Directions: Pictures do not belong in your copy. Repeat all the other data exactly.

Provided records:
--------
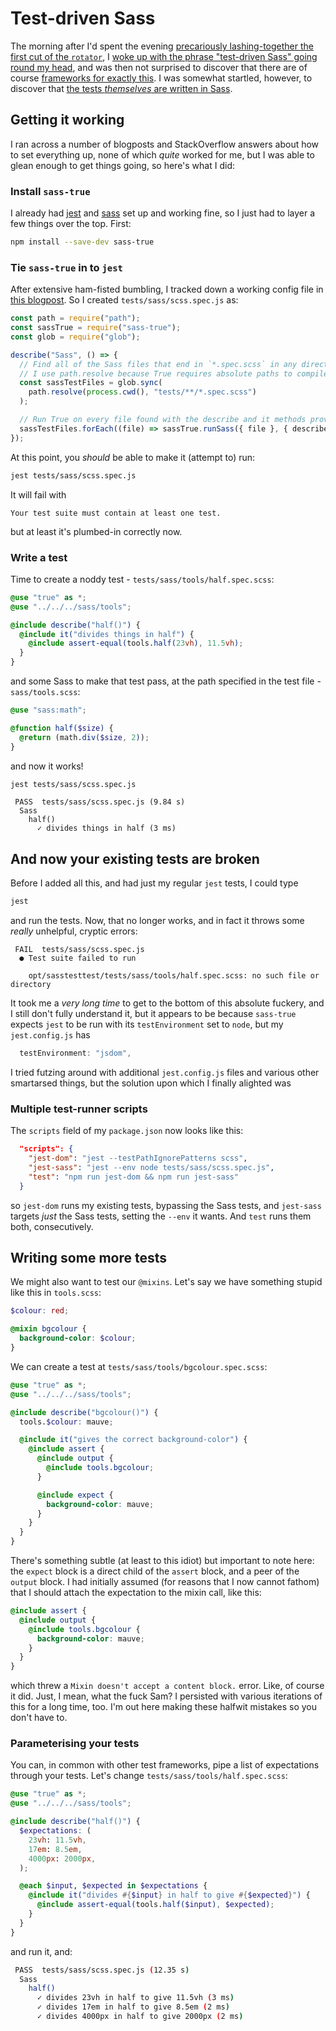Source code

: # Test-driven Sass

The morning after I'd spent the evening [precariously lashing-together the first cut of the `rotator`](https://github.com/pikesley/jlock/blob/84c47f711c13d50507ce6bcf19b6c0f2f36afce0/sass/base/_default.scss#L46-L91), I [woke up with the phrase "test-driven Sass" going round my head](https://twitter.com/pikesley/status/1454759899204923393), and was then not surprised to discover that there are of course [frameworks for exactly this](https://github.com/oddbird/true). I was somewhat startled, however, to discover that [the tests _themselves_ are written in Sass](https://github.com/pikesley/jlock/blob/main/tests/sass/rotator/one-frame.spec.scss).

## Getting it working

I ran across a number of blogposts and StackOverflow answers about how to set everything up, none of which _quite_ worked for me, but I was able to glean enough to get things going, so here's what I did:

### Install `sass-true`

I already had [jest](https://jestjs.io/) and [sass](https://sass-lang.com/) set up and working fine, so I just had to layer a few things over the top. First:

```bash
npm install --save-dev sass-true
```

### Tie `sass-true` in to `jest`

After extensive ham-fisted bumbling, I tracked down a working config file in [this blogpost](https://www.educative.io/blog/sass-tutorial-unit-testing-with-sass-true#jest). So I created `tests/sass/scss.spec.js` as:

```javascript
const path = require("path");
const sassTrue = require("sass-true");
const glob = require("glob");

describe("Sass", () => {
  // Find all of the Sass files that end in `*.spec.scss` in any directory of this project.
  // I use path.resolve because True requires absolute paths to compile test files.
  const sassTestFiles = glob.sync(
    path.resolve(process.cwd(), "tests/**/*.spec.scss")
  );

  // Run True on every file found with the describe and it methods provided
  sassTestFiles.forEach((file) => sassTrue.runSass({ file }, { describe, it }));
});
```

At this point, you _should_ be able to make it (attempt to) run:

```bash
jest tests/sass/scss.spec.js
```

It will fail with

```
Your test suite must contain at least one test.
```

but at least it's plumbed-in correctly now.

### Write a test

Time to create a noddy test - `tests/sass/tools/half.spec.scss`:

```scss
@use "true" as *;
@use "../../../sass/tools";

@include describe("half()") {
  @include it("divides things in half") {
    @include assert-equal(tools.half(23vh), 11.5vh);
  }
}
```

and some Sass to make that test pass, at the path specified in the test file - `sass/tools.scss`:

```scss
@use "sass:math";

@function half($size) {
  @return (math.div($size, 2));
}
```

and now it works!

```bash
jest tests/sass/scss.spec.js
```

```
 PASS  tests/sass/scss.spec.js (9.84 s)
  Sass
    half()
      ✓ divides things in half (3 ms)
```

## And now your existing tests are broken

Before I added all this, and had just my regular `jest` tests, I could type

```bash
jest
```

and run the tests. Now, that no longer works, and in fact it throws some _really_ unhelpful, cryptic errors:

```
 FAIL  tests/sass/scss.spec.js
  ● Test suite failed to run

    opt/sasstesttest/tests/sass/tools/half.spec.scss: no such file or directory
```

It took me a _very long time_ to get to the bottom of this absolute fuckery, and I still don't fully understand it, but it appears to be because `sass-true` expects `jest` to be run with its `testEnvironment` set to `node`, but my `jest.config.js` has

```javascript
  testEnvironment: "jsdom",
```

I tried futzing around with additional `jest.config.js` files and various other smartarsed things, but the solution upon which I finally alighted was

### Multiple test-runner scripts

The `scripts` field of my `package.json` now looks like this:

```json
  "scripts": {
    "jest-dom": "jest --testPathIgnorePatterns scss",
    "jest-sass": "jest --env node tests/sass/scss.spec.js",
    "test": "npm run jest-dom && npm run jest-sass"
  }
```

so `jest-dom` runs my existing tests, bypassing the Sass tests, and `jest-sass` targets _just_ the Sass tests, setting the `--env` it wants. And `test` runs them both, consecutively.

## Writing some more tests

We might also want to test our `@mixins`. Let's say we have something stupid like this in `tools.scss`:

```scss
$colour: red;

@mixin bgcolour {
  background-color: $colour;
}
```

We can create a test at `tests/sass/tools/bgcolour.spec.scss`:

```scss
@use "true" as *;
@use "../../../sass/tools";

@include describe("bgcolour()") {
  tools.$colour: mauve;

  @include it("gives the correct background-color") {
    @include assert {
      @include output {
        @include tools.bgcolour;
      }

      @include expect {
        background-color: mauve;
      }
    }
  }
}
```

There's something subtle (at least to this idiot) but important to note here: the `expect` block is a direct child of the `assert` block, and a peer of the `output` block. I had initially assumed (for reasons that I now cannot fathom) that I should attach the expectation to the mixin call, like this:

```scss
@include assert {
  @include output {
    @include tools.bgcolour {
      background-color: mauve;
    }
  }
}
```

which threw a `Mixin doesn't accept a content block.` error. Like, of course it did. Just, I mean, what the fuck Sam? I persisted with various iterations of this for a long time, too. I'm out here making these halfwit mistakes so you don't have to.

### Parameterising your tests

You can, in common with other test frameworks, pipe a list of expectations through your tests. Let's change `tests/sass/tools/half.spec.scss`:

```scss
@use "true" as *;
@use "../../../sass/tools";

@include describe("half()") {
  $expectations: (
    23vh: 11.5vh,
    17em: 8.5em,
    4000px: 2000px,
  );

  @each $input, $expected in $expectations {
    @include it("divides #{$input} in half to give #{$expected}") {
      @include assert-equal(tools.half($input), $expected);
    }
  }
}
```

and run it, and:

```bash
 PASS  tests/sass/scss.spec.js (12.35 s)
  Sass
    half()
      ✓ divides 23vh in half to give 11.5vh (3 ms)
      ✓ divides 17em in half to give 8.5em (2 ms)
      ✓ divides 4000px in half to give 2000px (2 ms)
```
--------
Answer to this task:
Source code

: # Test-driven Sass

The morning after I'd spent the evening [precariously lashing-together the first cut of the `rotator`](https://github.com/pikesley/jlock/blob/84c47f711c13d50507ce6bcf19b6c0f2f36afce0/sass/base/_default.scss#L46-L91), I [woke up with the phrase "test-driven Sass" going round my head](https://twitter.com/pikesley/status/1454759899204923393), and was then not surprised to discover that there are of course [frameworks for exactly this](https://github.com/oddbird/true). I was somewhat startled, however, to discover that [the tests _themselves_ are written in Sass](https://github.com/pikesley/jlock/blob/main/tests/sass/rotator/one-frame.spec.scss).

## Getting it working

I ran across a number of blogposts and StackOverflow answers about how to set everything up, none of which _quite_ worked for me, but I was able to glean enough to get things going, so here's what I did:

### Install `sass-true`

I already had [jest](https://jestjs.io/) and [sass](https://sass-lang.com/) set up and working fine, so I just had to layer a few things over the top. First:

```bash
npm install --save-dev sass-true
```

### Tie `sass-true` in to `jest`

After extensive ham-fisted bumbling, I tracked down a working config file in [this blogpost](https://www.educative.io/blog/sass-tutorial-unit-testing-with-sass-true#jest). So I created `tests/sass/scss.spec.js` as:

```javascript
const path = require("path");
const sassTrue = require("sass-true");
const glob = require("glob");

describe("Sass", () => {
  // Find all of the Sass files that end in `*.spec.scss` in any directory of this project.
  // I use path.resolve because True requires absolute paths to compile test files.
  const sassTestFiles = glob.sync(
    path.resolve(process.cwd(), "tests/**/*.spec.scss")
  );

  // Run True on every file found with the describe and it methods provided
  sassTestFiles.forEach((file) => sassTrue.runSass({ file }, { describe, it }));
});
```

At this point, you _should_ be able to make it (attempt to) run:

```bash
jest tests/sass/scss.spec.js
```

It will fail with

```
Your test suite must contain at least one test.
```

but at least it's plumbed-in correctly now.

### Write a test

Time to create a noddy test - `tests/sass/tools/half.spec.scss`:

```scss
@use "true" as *;
@use "../../../sass/tools";

@include describe("half()") {
  @include it("divides things in half") {
    @include assert-equal(tools.half(23vh), 11.5vh);
  }
}
```

and some Sass to make that test pass, at the path specified in the test file - `sass/tools.scss`:

```scss
@use "sass:math";

@function half($size) {
  @return (math.div($size, 2));
}
```

and now it works!

```bash
jest tests/sass/scss.spec.js
```

```
 PASS  tests/sass/scss.spec.js (9.84 s)
  Sass
    half()
      ✓ divides things in half (3 ms)
```

## And now your existing tests are broken

Before I added all this, and had just my regular `jest` tests, I could type

```bash
jest
```

and run the tests. Now, that no longer works, and in fact it throws some _really_ unhelpful, cryptic errors:

```
 FAIL  tests/sass/scss.spec.js
  ● Test suite failed to run

    opt/sasstesttest/tests/sass/tools/half.spec.scss: no such file or directory
```

It took me a _very long time_ to get to the bottom of this absolute fuckery, and I still don't fully understand it, but it appears to be because `sass-true` expects `jest` to be run with its `testEnvironment` set to `node`, but my `jest.config.js` has

```javascript
  testEnvironment: "jsdom",
```

I tried futzing around with additional `jest.config.js` files and various other smartarsed things, but the solution upon which I finally alighted was

### Multiple test-runner scripts

The `scripts` field of my `package.json` now looks like this:

```json
  "scripts": {
    "jest-dom": "jest --testPathIgnorePatterns scss",
    "jest-sass": "jest --env node tests/sass/scss.spec.js",
    "test": "npm run jest-dom && npm run jest-sass"
  }
```

so `jest-dom` runs my existing tests, bypassing the Sass tests, and `jest-sass` targets _just_ the Sass tests, setting the `--env` it wants. And `test` runs them both, consecutively.

## Writing some more tests

We might also want to test our `@mixins`. Let's say we have something stupid like this in `tools.scss`:

```scss
$colour: red;

@mixin bgcolour {
  background-color: $colour;
}
```

We can create a test at `tests/sass/tools/bgcolour.spec.scss`:

```scss
@use "true" as *;
@use "../../../sass/tools";

@include describe("bgcolour()") {
  tools.$colour: mauve;

  @include it("gives the correct background-color") {
    @include assert {
      @include output {
        @include tools.bgcolour;
      }

      @include expect {
        background-color: mauve;
      }
    }
  }
}
```

There's something subtle (at least to this idiot) but important to note here: the `expect` block is a direct child of the `assert` block, and a peer of the `output` block. I had initially assumed (for reasons that I now cannot fathom) that I should attach the expectation to the mixin call, like this:

```scss
@include assert {
  @include output {
    @include tools.bgcolour {
      background-color: mauve;
    }
  }
}
```

which threw a `Mixin doesn't accept a content block.` error. Like, of course it did. Just, I mean, what the fuck Sam? I persisted with various iterations of this for a long time, too. I'm out here making these halfwit mistakes so you don't have to.

### Parameterising your tests

You can, in common with other test frameworks, pipe a list of expectations through your tests. Let's change `tests/sass/tools/half.spec.scss`:

```scss
@use "true" as *;
@use "../../../sass/tools";

@include describe("half()") {
  $expectations: (
    23vh: 11.5vh,
    17em: 8.5em,
    4000px: 2000px,
  );

  @each $input, $expected in $expectations {
    @include it("divides #{$input} in half to give #{$expected}") {
      @include assert-equal(tools.half($input), $expected);
    }
  }
}
```

and run it, and:

```bash
 PASS  tests/sass/scss.spec.js (12.35 s)
  Sass
    half()
      ✓ divides 23vh in half to give 11.5vh (3 ms)
      ✓ divides 17em in half to give 8.5em (2 ms)
      ✓ divides 4000px in half to give 2000px (2 ms)
```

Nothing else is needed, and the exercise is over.